It is always possible to learn an algorithm in a mindless way, and to practice the algorithm by rote. That’s unsurprising, because any tool can be abused. Similarly equations can be abused by students who plug and chug, without any thought as to what the symbols mean. However:
| You should never use “equation” as a synonym for plug-and-chug. You should never use “algorithm” as a synonym for mindless. You should never use “systematic” as a synonym for rote. | If you mean rote, say “rote”. If you mean mindless, say “mindless”. If you mean plug-and-chug, say “plug-and-chug”. |
| Having a tool does not oblige you to abuse the tool. | You must not blame the presence of one tool for the absence of another. |
There are of course good tools and bad tools, just as there are good approximations and bad approximations. It’s your job to ascertain which is which. This requires judgement. As an example: If you want a numerical solution to a system of N linear equations in N unknowns, Cramer’s rule really terrible compared to Gaussian elimination. It is much more laborious, and it is numerically unstable. See reference 20.
We should also say a few words about crutches:
| Sometimes there is a legitimate need for a crutch. That can happen if somebody has a broken leg .... after you have taken direct action to treat the underlying malady and provided the user has been briefed on the correct usage and limitations of the crutch. | On the other hand, crutches can actually cause secondary injuries, especially if overused or abused. For a person with normal abilities, a crutch is worse than useless. It gets in the way, and hinders development of normal performance. |
So ... there are upsides and downsides to crutches. We should not over-react to the upsides or the downsides. I’ve seen some algorithms – such as the infamous “density triangle” – that should be categorized as crutches. They may be useful in some rare, temporary situations, but otherwise are worse than useless.
If you see somebody using a crutch that is not really needed, it is a good idea to wean them off the crutch, sooner rather than later.
Last but not least: The right answer depends on the background and developmental level of the student. If a five year old kid asks “how does this flashlight work”, he does not want a lecture on the chemistry of batteries or the physics of LEDs. A more appropriate answer would be something purely operational, such as “you need to twist it, like so.”
If the student actually wants a more detailed answer, he can always ask a more detailed question.
Consider the following scenario: I pose the “Mississippi Flow” problem to two different people who have nominally similar educational backgrounds and experience.

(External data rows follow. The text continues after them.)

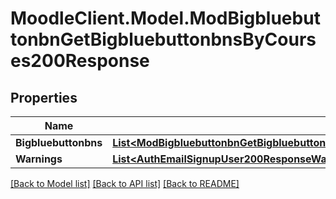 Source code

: # MoodleClient.Model.ModBigbluebuttonbnGetBigbluebuttonbnsByCourses200Response

## Properties

Name | Type | Description | Notes
------------ | ------------- | ------------- | -------------
**Bigbluebuttonbns** | [**List&lt;ModBigbluebuttonbnGetBigbluebuttonbnsByCourses200ResponseBigbluebuttonbnsInner&gt;**](ModBigbluebuttonbnGetBigbluebuttonbnsByCourses200ResponseBigbluebuttonbnsInner.md) |  | 
**Warnings** | [**List&lt;AuthEmailSignupUser200ResponseWarningsInner&gt;**](AuthEmailSignupUser200ResponseWarningsInner.md) |  | [optional] 

[[Back to Model list]](../README.md#documentation-for-models) [[Back to API list]](../README.md#documentation-for-api-endpoints) [[Back to README]](../README.md)

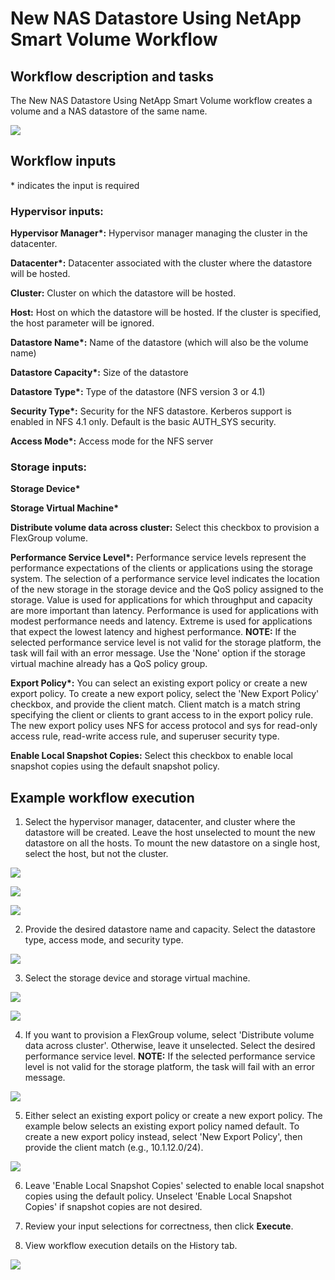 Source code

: # New NAS Datastore Using NetApp Smart Volume Workflow

## Workflow description and tasks

The New NAS Datastore Using NetApp Smart Volume workflow creates a
volume and a NAS datastore of the same name.

![](../images/NewNASDatastoreUsingNetAppSmartVolume/9809abde6ddb8155aa6377a702600f63dc5cbafb.png)


## Workflow inputs
\* indicates the input is required

### Hypervisor inputs:

**Hypervisor Manager\*:** Hypervisor manager managing the cluster in the
datacenter.

**Datacenter\*:** Datacenter associated with the cluster where the
datastore will be hosted.

**Cluster:** Cluster on which the datastore will be hosted.

**Host:** Host on which the datastore will be hosted. If the cluster is
specified, the host parameter will be ignored.

**Datastore Name\*:** Name of the datastore (which will also be the
volume name)

**Datastore Capacity\*:** Size of the datastore

**Datastore Type\*:** Type of the datastore (NFS version 3 or 4.1)

**Security Type\*:** Security for the NFS datastore. Kerberos support is
enabled in NFS 4.1 only. Default is the basic AUTH_SYS security.

**Access Mode\*:** Access mode for the NFS server

### Storage inputs:

**Storage Device\***

**Storage Virtual Machine\***

**Distribute volume data across cluster:** Select this checkbox to
provision a FlexGroup volume.

**Performance Service Level\*:** Performance service levels represent
the performance expectations of the clients or applications using the
storage system. The selection of a performance service level indicates
the location of the new storage in the storage device and the QoS policy
assigned to the storage. Value is used for applications for which
throughput and capacity are more important than latency. Performance is
used for applications with modest performance needs and latency. Extreme
is used for applications that expect the lowest latency and highest
performance. **NOTE:** If the selected performance service level is not
valid for the storage platform, the task will fail with an error
message. Use the 'None' option if the storage virtual machine already
has a QoS policy group.

**Export Policy\*:** You can select an existing export policy or create
a new export policy. To create a new export policy, select the 'New
Export Policy' checkbox, and provide the client match. Client match is a
match string specifying the client or clients to grant access to in the
export policy rule. The new export policy uses NFS for access protocol
and sys for read-only access rule, read-write access rule, and superuser
security type.

**Enable Local Snapshot Copies:** Select this checkbox to enable local
snapshot copies using the default snapshot policy.

## Example workflow execution

1.  Select the hypervisor manager, datacenter, and cluster where the
    datastore will be created. Leave the host unselected to mount the
    new datastore on all the hosts. To mount the new datastore on a
    single host, select the host, but not the cluster.

![](../images/NewNASDatastoreUsingNetAppSmartVolume/39b871adb0d3a788e7a46d7266f58021beada1f0.png)

![](../images/NewNASDatastoreUsingNetAppSmartVolume/26eb23e50aab3892f2de85a0fcabcf792b22bfb0.png)

![](../images/NewNASDatastoreUsingNetAppSmartVolume/a6bd7196909ca68c2543fe72ddc159be76bc89aa.png)

2.  Provide the desired datastore name and capacity. Select the
    datastore type, access mode, and security type.

![](../images/NewNASDatastoreUsingNetAppSmartVolume/ed71e11d149c2d5bd03679376dc4c03093a53f57.png)

3.  Select the storage device and storage virtual machine.

![](../images/NewNASDatastoreUsingNetAppSmartVolume/398153ee074747e14a6bb664c691fc21eb391b4b.png)

![](../images/NewNASDatastoreUsingNetAppSmartVolume/15eff75beb83224b6884ca1779d9e60d09b16c14.png)

4.  If you want to provision a FlexGroup volume, select 'Distribute
    volume data across cluster'. Otherwise, leave it unselected. Select
    the desired performance service level. **NOTE:** If the selected
    performance service level is not valid for the storage platform, the
    task will fail with an error message.

![](../images/NewNASDatastoreUsingNetAppSmartVolume/55eee0e984bc4bb6d9594ef04f432f9cd729d04c.png)

5.  Either select an existing export policy or create a new export
    policy. The example below selects an existing export policy named
    default. To create a new export policy instead, select 'New Export
    Policy', then provide the client match (e.g., 10.1.12.0/24).

![](../images/NewNASDatastoreUsingNetAppSmartVolume/465f78fdaf878058b9b230bb1ec46a2c69a05c6a.png)

6.  Leave 'Enable Local Snapshot Copies' selected to enable local
    snapshot copies using the default policy. Unselect 'Enable Local
    Snapshot Copies' if snapshot copies are not desired.

7.  Review your input selections for correctness, then click **Execute**.

8.  View workflow execution details on the History tab.

![](../images/NewNASDatastoreUsingNetAppSmartVolume/036c7d01b26e36e3b885bd3649eca667529142de.png)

| The usual case is that I work with the person for 45 minutes, telling them “don’t give up” and “if you need to know that, figure it out” ... and giving a series of hints. At the end of this time, they have a solution. They realize in retrospect that in principle they could have solved the problem, in the sense that they knew everything necessary to permit a solution. At the same time, they realize that in practice they could never have found the solution on their own, because they would not have been able to organize their thinking in such a way as to call attention to the relevant facts. | In a substantial minority of the cases, the person can solve the puzzle very very quickly. They outline the method of solution in about four seconds, and then take another few seconds to carry out the required multiplications. |
The fact that proficiency with this sort of problem-solving is so unevenly distributed makes this sort of problem difficult to discuss in a classroom situation. The class as a whole, working as a team, can solve the problem relatively quickly, but that defeats one of the major purposes, namely giving each person experience racking their brain to find and organize the required bits of information. I don’t really know how to solve this problem. It would be ideal to spend 45 minutes with each student one-on-one, going over this puzzle, but that would be prohibitively expensive in a typical school setting.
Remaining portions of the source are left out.